Buoyed by strong occupancies and room rates, the hotel industry is poised to embark on its biggest construction binge since the go-go days of the late 1990s. Lodging executives believe that the bullish conditions will continue through 2008, barring any unforeseen economic shock. Lodging Econometrics forecasts that 1,087 hotels with almost 116,000 rooms will open in the U.S. in 2007, up nearly 40% from 2006.

Patrick Ford, president of Lodging Econometrics, says that there is a pipeline of 490,000 hotel rooms in some phase of planning in the U.S., the highest total since the late 1990s when the pipeline exceeded 500,000 rooms. “The pipeline continues to grow, and it's possible that sometime in 2007 it will go well past 500,000 rooms,” Ford says. “We had very little new construction in recent years, so this acceleration in supply was anticipated.”

Tracking the action

Where is the new construction going to be concentrated? It will be mostly in the Sunbelt, in cities such as San Antonio, San Diego, Phoenix and Dallas, experts say. Philadelphia and New York will be active, too. The mid-market segment, with no food and beverage service, will be the biggest-growing category of hotels in the coming year, experts agree. The mid-market flags include Hampton Inn, Comfort Inn and Fairfield Inn. This will be followed by the upscale select-service segment, which encompasses such names as Courtyard by Marriott and Hilton Garden Inn.

What's slowed development to this point is that everything from cement to copper has become more expensive, with many projects budgeted 20% higher than a year ago. Rising costs and the unavailability of land in urban markets has dictated the reliance on middle-market brands. “These hotels are pretty standard in the way they're built,” says Arthur Adler, managing director and CEO of Jones Lang LaSalle Hotels in Chicago. “Many of them are built on empty pieces of land along a highway. They're uncomplicated.”

William B. Fortier, senior vice president of franchise development at Hilton Hotels Corp. in Beverly Hills, Calif., expects the company to open more than 200 hotels and 28,000 rooms in 2006, it's biggest year since 1999 when it opened 30,000 new rooms in 216 properties. The company is concentrating on the Hampton Inn, Hilton Garden Inn and Homewood Suites brands, he says, and expects to open 100 Hampton Inns this year, just short of the record 110 it opened in 1999.

“A 100-room Hampton Inn typically costs about $70,000 to $75,000 per key to build, while a 250-room Hilton costs closer to $230,000 per key,” Fortier says. Just nine full-service Hilton Hotels were set to open this year, and most of those are conversions from other brands.

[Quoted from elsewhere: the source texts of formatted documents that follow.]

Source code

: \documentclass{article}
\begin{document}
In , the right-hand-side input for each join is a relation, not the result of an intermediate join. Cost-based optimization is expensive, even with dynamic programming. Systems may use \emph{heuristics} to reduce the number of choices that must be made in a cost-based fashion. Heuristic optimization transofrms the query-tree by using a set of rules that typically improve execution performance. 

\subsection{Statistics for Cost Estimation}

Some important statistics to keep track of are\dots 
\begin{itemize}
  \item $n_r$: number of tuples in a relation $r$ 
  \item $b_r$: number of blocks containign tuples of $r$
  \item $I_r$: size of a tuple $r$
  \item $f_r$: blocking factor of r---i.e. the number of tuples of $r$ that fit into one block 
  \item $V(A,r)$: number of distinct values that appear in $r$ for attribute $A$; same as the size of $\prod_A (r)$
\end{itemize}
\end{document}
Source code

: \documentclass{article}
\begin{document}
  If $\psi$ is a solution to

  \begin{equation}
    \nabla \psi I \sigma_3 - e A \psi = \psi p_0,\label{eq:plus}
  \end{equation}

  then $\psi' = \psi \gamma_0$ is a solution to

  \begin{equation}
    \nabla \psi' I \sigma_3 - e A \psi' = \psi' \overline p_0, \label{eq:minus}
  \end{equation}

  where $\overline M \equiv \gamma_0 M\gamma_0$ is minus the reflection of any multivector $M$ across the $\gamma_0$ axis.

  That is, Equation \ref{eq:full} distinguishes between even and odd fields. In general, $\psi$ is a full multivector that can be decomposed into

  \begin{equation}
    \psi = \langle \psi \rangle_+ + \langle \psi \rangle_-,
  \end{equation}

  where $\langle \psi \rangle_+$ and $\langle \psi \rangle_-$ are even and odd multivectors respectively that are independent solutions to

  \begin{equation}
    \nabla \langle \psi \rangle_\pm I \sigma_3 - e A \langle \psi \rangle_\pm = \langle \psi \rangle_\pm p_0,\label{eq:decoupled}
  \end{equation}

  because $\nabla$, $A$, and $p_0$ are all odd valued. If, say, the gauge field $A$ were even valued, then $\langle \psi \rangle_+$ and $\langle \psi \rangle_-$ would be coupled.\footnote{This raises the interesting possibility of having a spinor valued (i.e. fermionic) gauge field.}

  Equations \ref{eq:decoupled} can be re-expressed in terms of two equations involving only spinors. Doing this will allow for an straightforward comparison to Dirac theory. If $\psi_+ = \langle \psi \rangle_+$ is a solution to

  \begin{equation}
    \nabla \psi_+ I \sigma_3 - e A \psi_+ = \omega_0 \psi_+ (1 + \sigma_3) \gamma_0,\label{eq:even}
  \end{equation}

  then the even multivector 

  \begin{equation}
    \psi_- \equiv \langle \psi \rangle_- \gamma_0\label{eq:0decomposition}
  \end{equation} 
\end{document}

Soaring profits are propelling construction. Marriott International, based in Washington, D.C., enjoyed a 9.4% increase in revenue per available room (RevPar) in the third quarter and expects a gain of 8.5% in the fourth quarter. Those are impressive statistics in an industry that historically has been content with RevPar gains of 3% to 4% annually.

Marriott concedes RevPar will slow in 2007, but predicts that it will average 4% to 8% growth through 2009. That should drive earnings up by 15% to 25% a year, the company says, allowing it to support as many as 100,000 new rooms by the end of 2009. The company is planning to add 50 new Courtyards in Europe alone.

Demand exceeds supply

Hotel occupancies are strong nationwide, reaching 65.2% at the end of the third quarter, the high end of the historic scale, according to Smith Travel Research. New York City's occupancy has been running particularly high at 82.2%. The net gain in the national supply of rooms will be 0.5% this year, while demand grows 1%.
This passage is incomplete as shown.